Abbott (ABT 0.49%) reported its full-year and fourth-quarter results for 2022 on Wednesday. As is often the case with companies' updates, there was both good news and bad news.

Our human nature is to usually focus more on the bad than the good. Abbott's bad news definitely jumped out. The healthcare giant's sales fell 12% year over year in Q4. Earnings plunged 48%. Should investors worry about these negative trends?

Behind the declines

While Abbott's sales fell 12% on a reported basis, the year-over-year decline was only 6.1% excluding the impact of foreign exchange. The strong U.S. dollar ranked as a significant headwind for the company, with 58% of its total revenue in the quarter generated in international markets.

Abbott isn't alone in this regard. For example, Johnson & Johnson reported a similar negative impact on its top line due to foreign exchange in its recent Q4 update.

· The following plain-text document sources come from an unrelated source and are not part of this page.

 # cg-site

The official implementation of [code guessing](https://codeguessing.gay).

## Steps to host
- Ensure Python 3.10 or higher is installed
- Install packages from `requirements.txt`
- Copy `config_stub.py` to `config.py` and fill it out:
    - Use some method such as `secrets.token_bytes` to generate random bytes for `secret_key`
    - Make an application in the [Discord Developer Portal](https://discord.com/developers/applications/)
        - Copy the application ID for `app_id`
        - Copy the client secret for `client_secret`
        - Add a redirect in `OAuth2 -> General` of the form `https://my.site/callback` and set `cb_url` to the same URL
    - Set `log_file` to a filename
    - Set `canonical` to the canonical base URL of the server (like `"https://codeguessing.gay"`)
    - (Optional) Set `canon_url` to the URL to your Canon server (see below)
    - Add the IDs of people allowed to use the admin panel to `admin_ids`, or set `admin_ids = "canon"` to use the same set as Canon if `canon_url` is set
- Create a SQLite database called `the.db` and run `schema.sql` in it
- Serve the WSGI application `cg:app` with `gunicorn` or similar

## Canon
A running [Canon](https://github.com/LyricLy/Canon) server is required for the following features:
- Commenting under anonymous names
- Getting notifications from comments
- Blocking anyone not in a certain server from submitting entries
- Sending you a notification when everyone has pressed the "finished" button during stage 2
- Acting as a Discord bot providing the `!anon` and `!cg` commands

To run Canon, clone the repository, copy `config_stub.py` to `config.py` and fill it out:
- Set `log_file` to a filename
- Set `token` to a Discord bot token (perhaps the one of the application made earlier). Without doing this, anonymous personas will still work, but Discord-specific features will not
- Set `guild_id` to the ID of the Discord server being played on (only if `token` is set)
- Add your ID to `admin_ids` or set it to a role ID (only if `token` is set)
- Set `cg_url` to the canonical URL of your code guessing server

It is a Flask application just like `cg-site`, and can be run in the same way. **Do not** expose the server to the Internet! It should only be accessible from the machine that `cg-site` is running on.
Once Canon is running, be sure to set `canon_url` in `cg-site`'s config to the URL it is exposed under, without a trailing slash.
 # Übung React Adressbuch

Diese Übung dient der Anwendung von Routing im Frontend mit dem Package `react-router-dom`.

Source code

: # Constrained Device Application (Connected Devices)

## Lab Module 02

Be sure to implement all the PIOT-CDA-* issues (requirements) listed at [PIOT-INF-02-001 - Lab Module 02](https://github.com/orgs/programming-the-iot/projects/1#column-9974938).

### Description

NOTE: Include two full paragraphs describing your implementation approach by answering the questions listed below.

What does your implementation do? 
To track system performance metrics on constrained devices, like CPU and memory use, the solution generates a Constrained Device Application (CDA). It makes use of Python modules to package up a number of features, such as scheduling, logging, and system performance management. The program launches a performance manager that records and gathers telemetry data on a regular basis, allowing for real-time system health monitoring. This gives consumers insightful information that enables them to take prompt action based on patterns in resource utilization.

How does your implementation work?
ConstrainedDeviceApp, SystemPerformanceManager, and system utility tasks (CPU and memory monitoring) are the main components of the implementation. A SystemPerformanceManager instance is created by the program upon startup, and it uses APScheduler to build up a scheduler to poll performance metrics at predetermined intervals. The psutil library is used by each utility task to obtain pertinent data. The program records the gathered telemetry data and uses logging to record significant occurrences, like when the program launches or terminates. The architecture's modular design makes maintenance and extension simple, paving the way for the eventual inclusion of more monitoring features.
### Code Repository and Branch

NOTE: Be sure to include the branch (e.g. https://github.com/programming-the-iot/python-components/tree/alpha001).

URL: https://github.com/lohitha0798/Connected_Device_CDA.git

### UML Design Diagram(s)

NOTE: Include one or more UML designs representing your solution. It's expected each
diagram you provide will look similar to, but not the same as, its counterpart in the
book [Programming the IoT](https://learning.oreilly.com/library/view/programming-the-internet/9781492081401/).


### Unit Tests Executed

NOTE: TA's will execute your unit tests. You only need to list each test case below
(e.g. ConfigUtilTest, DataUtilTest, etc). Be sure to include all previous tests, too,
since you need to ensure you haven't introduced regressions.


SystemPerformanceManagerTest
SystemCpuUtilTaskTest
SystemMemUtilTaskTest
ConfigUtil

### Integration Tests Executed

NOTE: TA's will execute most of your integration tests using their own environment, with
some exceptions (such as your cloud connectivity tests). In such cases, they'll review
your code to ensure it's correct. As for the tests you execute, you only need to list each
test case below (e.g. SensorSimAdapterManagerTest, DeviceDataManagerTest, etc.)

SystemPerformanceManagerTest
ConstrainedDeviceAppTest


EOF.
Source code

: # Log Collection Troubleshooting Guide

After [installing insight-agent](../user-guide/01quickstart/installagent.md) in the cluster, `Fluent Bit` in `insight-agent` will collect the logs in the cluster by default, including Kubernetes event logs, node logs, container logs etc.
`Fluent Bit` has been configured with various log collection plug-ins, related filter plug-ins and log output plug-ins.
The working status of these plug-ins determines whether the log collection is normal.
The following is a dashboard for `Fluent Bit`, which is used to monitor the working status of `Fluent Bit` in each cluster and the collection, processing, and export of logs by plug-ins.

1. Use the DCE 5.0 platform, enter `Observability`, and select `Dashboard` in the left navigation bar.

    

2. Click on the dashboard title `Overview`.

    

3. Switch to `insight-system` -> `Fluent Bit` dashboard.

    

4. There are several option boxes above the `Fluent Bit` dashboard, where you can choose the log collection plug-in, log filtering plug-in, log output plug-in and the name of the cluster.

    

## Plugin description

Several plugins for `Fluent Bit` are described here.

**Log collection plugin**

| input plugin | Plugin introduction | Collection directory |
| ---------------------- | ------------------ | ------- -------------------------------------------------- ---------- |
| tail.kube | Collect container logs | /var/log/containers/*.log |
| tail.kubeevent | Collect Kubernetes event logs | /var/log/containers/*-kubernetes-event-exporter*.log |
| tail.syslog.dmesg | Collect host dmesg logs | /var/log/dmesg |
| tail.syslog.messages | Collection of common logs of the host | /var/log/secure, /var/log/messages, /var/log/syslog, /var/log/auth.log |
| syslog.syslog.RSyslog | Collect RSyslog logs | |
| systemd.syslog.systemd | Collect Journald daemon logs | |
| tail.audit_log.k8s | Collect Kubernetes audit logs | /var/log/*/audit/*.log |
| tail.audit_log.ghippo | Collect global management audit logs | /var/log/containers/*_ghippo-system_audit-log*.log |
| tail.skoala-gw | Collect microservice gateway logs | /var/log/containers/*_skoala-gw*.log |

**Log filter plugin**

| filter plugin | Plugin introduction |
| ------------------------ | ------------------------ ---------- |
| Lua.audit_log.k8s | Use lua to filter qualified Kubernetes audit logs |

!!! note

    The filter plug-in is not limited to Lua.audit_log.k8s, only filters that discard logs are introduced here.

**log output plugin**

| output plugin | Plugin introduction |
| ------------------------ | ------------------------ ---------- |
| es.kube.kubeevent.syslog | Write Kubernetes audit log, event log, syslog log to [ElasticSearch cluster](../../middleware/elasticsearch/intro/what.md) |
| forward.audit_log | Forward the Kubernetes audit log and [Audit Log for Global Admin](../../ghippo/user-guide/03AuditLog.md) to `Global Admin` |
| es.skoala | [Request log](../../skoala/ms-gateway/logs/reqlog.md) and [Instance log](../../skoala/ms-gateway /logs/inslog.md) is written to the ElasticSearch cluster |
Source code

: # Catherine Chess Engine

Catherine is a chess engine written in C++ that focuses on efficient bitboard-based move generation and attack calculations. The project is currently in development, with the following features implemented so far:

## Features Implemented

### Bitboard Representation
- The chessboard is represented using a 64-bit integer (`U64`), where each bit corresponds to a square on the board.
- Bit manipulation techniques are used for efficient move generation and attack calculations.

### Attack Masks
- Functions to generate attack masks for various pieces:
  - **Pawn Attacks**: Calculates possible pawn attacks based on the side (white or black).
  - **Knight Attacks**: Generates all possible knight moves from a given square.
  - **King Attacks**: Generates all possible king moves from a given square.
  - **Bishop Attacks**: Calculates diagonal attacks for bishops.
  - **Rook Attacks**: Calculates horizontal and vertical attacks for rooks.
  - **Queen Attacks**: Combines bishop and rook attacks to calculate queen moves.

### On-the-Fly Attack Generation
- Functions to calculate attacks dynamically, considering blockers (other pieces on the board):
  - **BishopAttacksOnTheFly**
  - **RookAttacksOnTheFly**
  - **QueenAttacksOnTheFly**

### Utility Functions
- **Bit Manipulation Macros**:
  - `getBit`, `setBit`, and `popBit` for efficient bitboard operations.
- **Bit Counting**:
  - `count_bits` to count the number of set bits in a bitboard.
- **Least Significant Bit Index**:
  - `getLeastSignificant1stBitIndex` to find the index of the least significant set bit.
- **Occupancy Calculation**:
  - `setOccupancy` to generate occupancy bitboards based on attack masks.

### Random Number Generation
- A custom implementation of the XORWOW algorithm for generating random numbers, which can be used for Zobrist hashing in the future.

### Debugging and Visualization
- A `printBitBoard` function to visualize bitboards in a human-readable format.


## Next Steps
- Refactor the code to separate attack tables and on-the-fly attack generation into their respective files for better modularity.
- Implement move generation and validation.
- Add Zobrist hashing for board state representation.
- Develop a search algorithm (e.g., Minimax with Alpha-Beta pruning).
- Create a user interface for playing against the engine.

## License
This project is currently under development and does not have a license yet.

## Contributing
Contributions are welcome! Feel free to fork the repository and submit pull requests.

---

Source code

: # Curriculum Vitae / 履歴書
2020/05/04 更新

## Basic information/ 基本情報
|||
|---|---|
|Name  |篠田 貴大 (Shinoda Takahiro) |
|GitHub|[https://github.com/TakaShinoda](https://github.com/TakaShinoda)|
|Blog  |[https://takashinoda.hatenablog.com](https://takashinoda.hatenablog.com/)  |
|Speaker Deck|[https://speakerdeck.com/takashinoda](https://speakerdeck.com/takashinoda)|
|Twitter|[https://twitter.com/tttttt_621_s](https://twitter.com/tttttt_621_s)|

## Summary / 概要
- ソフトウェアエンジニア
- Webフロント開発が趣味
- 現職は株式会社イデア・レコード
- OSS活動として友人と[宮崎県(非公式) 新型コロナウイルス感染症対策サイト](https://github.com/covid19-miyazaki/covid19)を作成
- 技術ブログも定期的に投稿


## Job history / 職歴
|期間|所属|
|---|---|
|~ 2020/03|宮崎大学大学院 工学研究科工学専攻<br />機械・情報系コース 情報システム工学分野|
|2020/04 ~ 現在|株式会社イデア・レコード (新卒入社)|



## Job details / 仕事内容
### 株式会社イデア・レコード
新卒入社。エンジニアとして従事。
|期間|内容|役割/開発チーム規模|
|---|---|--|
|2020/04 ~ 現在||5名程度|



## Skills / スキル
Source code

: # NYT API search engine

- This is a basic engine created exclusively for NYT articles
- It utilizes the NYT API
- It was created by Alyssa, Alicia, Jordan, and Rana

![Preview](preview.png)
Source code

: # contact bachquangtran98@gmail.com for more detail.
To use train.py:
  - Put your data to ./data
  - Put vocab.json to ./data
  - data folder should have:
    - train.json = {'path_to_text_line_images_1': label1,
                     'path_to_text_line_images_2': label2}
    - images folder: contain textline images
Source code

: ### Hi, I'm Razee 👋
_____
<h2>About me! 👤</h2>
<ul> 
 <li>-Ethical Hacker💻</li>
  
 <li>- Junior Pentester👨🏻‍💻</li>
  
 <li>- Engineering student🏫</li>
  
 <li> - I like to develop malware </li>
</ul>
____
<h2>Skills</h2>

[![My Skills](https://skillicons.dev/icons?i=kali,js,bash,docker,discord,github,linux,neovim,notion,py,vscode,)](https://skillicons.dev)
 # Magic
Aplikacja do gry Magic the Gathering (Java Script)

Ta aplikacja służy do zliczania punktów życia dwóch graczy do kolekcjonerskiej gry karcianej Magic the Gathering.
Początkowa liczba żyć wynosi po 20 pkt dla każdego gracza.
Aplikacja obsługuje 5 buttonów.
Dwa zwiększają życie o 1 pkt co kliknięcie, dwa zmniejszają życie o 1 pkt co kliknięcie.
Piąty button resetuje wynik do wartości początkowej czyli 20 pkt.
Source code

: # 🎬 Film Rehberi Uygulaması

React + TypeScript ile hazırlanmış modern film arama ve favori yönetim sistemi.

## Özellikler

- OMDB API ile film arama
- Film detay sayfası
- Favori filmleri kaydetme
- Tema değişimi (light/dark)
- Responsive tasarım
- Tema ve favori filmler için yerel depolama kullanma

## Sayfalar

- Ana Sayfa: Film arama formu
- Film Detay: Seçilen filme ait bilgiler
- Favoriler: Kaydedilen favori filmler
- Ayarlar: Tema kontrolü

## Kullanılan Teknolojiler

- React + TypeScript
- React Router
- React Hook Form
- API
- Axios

The company's COVID-19 testing business also was a big factor in Abbott's revenue decline. Worldwide COVID-related sales slid to $1.069 billion in Q4 compared to $2.319 billion in the prior-year period. To paraphrase a quote often attributed to the late Sen. Everett Dirksen, a $1.25 billion decline here and a $1.25 billion decline there, and pretty soon you're talking about real money.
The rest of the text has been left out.